In other words, the nationalization could pay for itself in well under a year.
- Dave Vontesmar is an ass (or an ape.) His car has been captured many times on speed cameras. The person behind the wheel in the pictures is wearing a mask. Preserving the god-given right to speed without consequences.
- The first multi-speed bicycle produced in the U.S. (it's chainless) has been restored and is going on display.
- The history of the (American) gyro in the NYTimes.
- I've looked for the East Denver Eruv every now and then when I was in the general area. Yesterday I discovered the boundary that runs just west of Holly along the Cherry Creek path just before Four Mile Park. It's fishing line that runs along the top of slender posts perhaps 12 feet high. Check it out.
The Eruv (as it matters to me) and the art of Richard Long have a lot in common:
My first work made by walking, in 1967, was a straight line in a grass field, which was also my own path, going 'nowhere'. . . . my intention was to make a new art which was also a new way of walking: walking as art. . . . Each walk, though not by definition conceptual, realised a particular idea.

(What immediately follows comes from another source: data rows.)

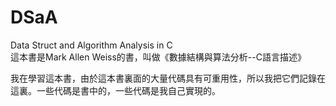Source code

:DSaA
====

Data Struct and Algorithm Analysis in C  
這本書是Mark Allen Weiss的書，叫做《數據結構與算法分析--C語言描述》  

我在學習這本書，由於這本書裏面的大量代碼具有可重用性，所以我把它們記錄在這裏。一些代碼是書中的，一些代碼是我自己實現的。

Walking also enabled me to extend the boundaries of sculpture, which now had the potential to be de-constructed in the space and time of walking long distances. Sculpture could now be about place as well as material and form.
I didn't know Muhammad Ali started boxing because of a bicycle:
On an October afternoon in 1954, a 12-year-old Clay attended an annual convention of the Louisville Service Club . . . . He arrived at the black merchant bazaar upon a new $60 red and white Schwinn. However, after Clay and his friend indulged themselves with free popcorn and ice cream they left the auditorium to find that their bicycles had been stolen. A tearful Clay was directed to the basement of the auditorium where a policeman was manning the boxing gym. Joe Martin listened to young Cassius boast about a statewide hunt for his precious bike and heard the threats he was making to the thief if he was ever caught. After a while, Martin asked of Clay, “Well, do you know how to fight?” Clay quipped back, “No, but I’d fight anyway.” Martin’s best advice to the hot-tempered preteen was to come back around the gym and learn to fight. “Why don’t you learn something about fighting,” Martin suggested, “before you go and make any hasty challenges?”